Self-Improvement (LLM Memory)

Prompts

Autonomous AI memory and self-learning system that logs, extracts lessons, verifies improvements, adapts behavior, manages preferences, and generates reusabl...

Install

openclaw skills install self-improvement-llm

Self-Learning System

A continuous learning loop that automatically captures learnings, tracks improvements, and verifies their effectiveness.

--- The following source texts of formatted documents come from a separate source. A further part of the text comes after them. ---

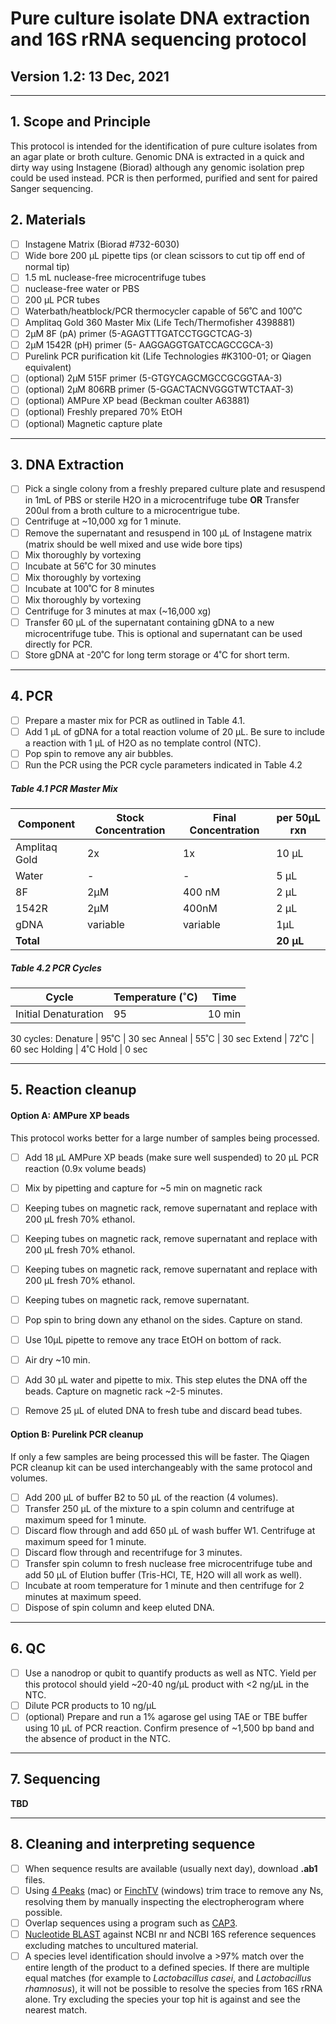 # Pure culture isolate DNA extraction and 16S rRNA sequencing protocol
## Version 1.2: 13 Dec, 2021

***

## 1. Scope and Principle
This protocol is intended for the identification of pure culture isolates from an agar plate or broth culture. Genomic DNA is extracted in a quick and dirty way using Instagene (Biorad) although any genomic isolation prep could be used instead. PCR is then performed, purified and sent for paired Sanger sequencing.

## 2. Materials
- [ ] Instagene Matrix (Biorad #732-6030)
- [ ] Wide bore 200 µL pipette tips (or clean scissors to cut tip off end of normal tip)
- [ ] 1.5 mL nuclease-free microcentrifuge tubes
- [ ] nuclease-free water or PBS
- [ ] 200 µL PCR tubes
- [ ] Waterbath/heatblock/PCR thermocycler capable of 56˚C and 100˚C
- [ ] Amplitaq Gold 360 Master Mix (Life Tech/Thermofisher 4398881)
- [ ] 2µM 8F (pA) primer (5-AGAGTTTGATCCTGGCTCAG-3)
- [ ] 2µM 1542R (pH) primer (5- AAGGAGGTGATCCAGCCGCA-3)
- [ ] Purelink PCR purification kit (Life Technologies #K3100-01; or Qiagen equivalent)
- [ ] (optional) 2µM 515F primer (5-GTGYCAGCMGCCGCGGTAA-3)
- [ ] (optional) 2µM 806RB primer (5-GGACTACNVGGGTWTCTAAT-3)
- [ ] (optional) AMPure XP bead (Beckman coulter A63881)
- [ ] (optional) Freshly prepared 70% EtOH
- [ ] (optional) Magnetic capture plate

***
## 3. DNA Extraction
- [ ] Pick a single colony from a freshly prepared culture plate and resuspend
in 1mL of PBS or sterile H2O in a microcentrifuge tube **OR** Transfer 200ul from a broth culture to a microcentrigue tube.
- [ ] Centrifuge at ~10,000 xg for 1 minute.
- [ ] Remove the supernatant and resuspend in 100 µL of Instagene matrix (matrix should be well mixed and use wide bore tips)
- [ ] Mix thoroughly by vortexing
- [ ] Incubate at 56˚C for 30 minutes
- [ ] Mix thoroughly by vortexing
- [ ] Incubate at 100˚C for 8 minutes
- [ ] Mix thoroughly by vortexing
- [ ] Centrifuge for 3 minutes at max (~16,000 xg)
- [ ] Transfer 60 µL of the supernatant containing gDNA to a new
microcentrifuge tube. This is optional and supernatant can be used directly for PCR.
- [ ] Store gDNA at -20˚C for long term storage or 4˚C for short term.

***
## 4. PCR

- [ ] Prepare a master mix for PCR as outlined in Table 4.1.
- [ ] Add 1 µL of gDNA for a total reaction volume of 20 µL. Be sure to include a reaction with 1 µL of H2O as no template control (NTC).
- [ ] Pop spin to remove any air bubbles.
- [ ] Run the PCR using the PCR cycle parameters indicated in Table 4.2

##### Table 4.1 PCR Master Mix
Component	| Stock Concentration | Final Concentration | per 50µL rxn
----------|---------------------|---------------------|-------------
Amplitaq Gold | 2x | 1x | 10 µL
Water | - | - | 5 µL
8F | 2µM | 400 nM | 2 µL
1542R | 2µM | 400nM | 2 µL
gDNA | variable | variable | 1µL
**Total** | | | **20 µL**

##### Table 4.2 PCR Cycles
Cycle |	Temperature (˚C)  | Time
------|-------------------|------
Initial Denaturation   |	95	| 10 min
30 cycles:
Denature | 95˚C | 30 sec
Anneal | 55˚C	| 30 sec
Extend | 72˚C | 60 sec
Holding	| 4˚C	Hold | 0 sec


***
## 5. Reaction cleanup

#### Option A: AMPure XP beads
This protocol works better for a large number of samples being processed.
- [ ] Add 18 µL AMPure XP beads (make sure well suspended) to 20 µL PCR reaction (0.9x volume beads)
- [ ] Mix by pipetting and capture for ~5 min on magnetic rack
- [ ] Keeping tubes on magnetic rack, remove supernatant and replace with 200 µL fresh 70% ethanol.
- [ ] Keeping tubes on magnetic rack, remove supernatant and replace with 200 µL fresh 70% ethanol.
- [ ] Keeping tubes on magnetic rack, remove supernatant and replace with 200 µL fresh 70% ethanol.
- [ ] Keeping tubes on magnetic rack, remove supernatant.
- [ ] Pop spin to bring down any ethanol on the sides. Capture on stand.
- [ ] Use 10µL pipette to remove any trace EtOH on bottom of rack.
- [ ] Air dry ~10 min.
- [ ] Add 30 µL water and pipette to mix. This step elutes the DNA off the beads. Capture on magnetic rack ~2-5 minutes.
- [ ] Remove 25 µL of eluted DNA to fresh tube and discard bead tubes.


#### Option B: Purelink PCR cleanup
If only a few samples are being processed this will be faster. The Qiagen PCR cleanup kit can be used interchangeably with the same protocol and volumes.
- [ ] Add 200 µL of buffer B2 to 50 µL of the reaction (4 volumes).
- [ ] Transfer 250 µL of the mixture to a spin column and centrifuge at maximum speed for 1 minute.
- [ ] Discard flow through and add 650 µL of wash buffer W1. Centrifuge at maximum speed for 1 minute.
- [ ] Discard flow through and recentrifuge for 3 minutes.
- [ ] Transfer spin column to fresh nuclease free microcentrifuge tube and add 50 µL of Elution buffer (Tris-HCl, TE, H2O will all work as well).
- [ ] Incubate at room temperature for 1 minute and then centrifuge for 2 minutes at maximum speed.
- [ ] Dispose of spin column and keep eluted DNA.

***
## 6. QC
- [ ] Use a nanodrop or qubit to quantify products as well as NTC. Yield per this protocol should yield ~20-40 ng/µL product with <2 ng/µL in the NTC.
- [ ] Dilute PCR products to 10 ng/µL
- [ ] (optional) Prepare and run a 1% agarose gel using TAE or TBE buffer using 10 µL of PCR reaction. Confirm presence of ~1,500 bp band and the absence of product in the NTC.

***
## 7. Sequencing
**TBD**


***
## 8. Cleaning and interpreting sequence
- [ ] When sequence results are available (usually next day), download **.ab1** files.
- [ ] Using [4 Peaks](https://nucleobytes.com/4peaks/index.html) (mac) or [FinchTV](http://jblseqdat.bioc.cam.ac.uk/gnmweb/download/soft/FinchTV_1.4/doc/) (windows) trim trace to remove any Ns, resolving them by manually inspecting the electropherogram where possible.
- [ ] Overlap sequences using a program such as [CAP3](http://doua.prabi.fr/software/cap3).
- [ ] [Nucleotide BLAST](https://blast.ncbi.nlm.nih.gov/Blast.cgi?PROGRAM=blastn&PAGE_TYPE=BlastSearch&LINK_LOC=blasthome) against NCBI nr and NCBI 16S reference sequences excluding matches to uncultured material.
- [ ] A species level identification should involve a >97% match over the entire length of the product to a defined species. If there are multiple equal matches (for example to <i>Lactobacillus casei</i>, and <i>Lactobacillus rhamnosus</i>), it will not be possible to resolve the species from 16S rRNA alone. Try excluding the species your top hit is against and see the nearest match.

Inspiration: This skill fuses the structured recording format and detection triggers from pskoett/self-improving-agent (6.1k installs) with a verification/hypothesis loop that most agent learning systems lack.

Learning Loop

Session / Task
    ↓
  [DETECT]     ← Automatic triggers: corrections, errors, feature requests
    ↓
  [LOG]        ← Structured entries with IDs, priorities, categories
    ↓
  [EXTRACT]    ← Distill patterns from repeated entries
    ↓
  [PROMOTE]    ← To AGENTS.md / SOUL.md / TOOLS.md / MEMORY.md
    ↓
  [VERIFY]     ← 7-day check: did this change actually help?
    ↓
  [ADAPT]      ← Reinforce success, revert failure
    ↓
  (back to detect on next interaction)

Memory Management

The skill also manages the agent's memory system — daily logs, user preferences, and knowledge retention.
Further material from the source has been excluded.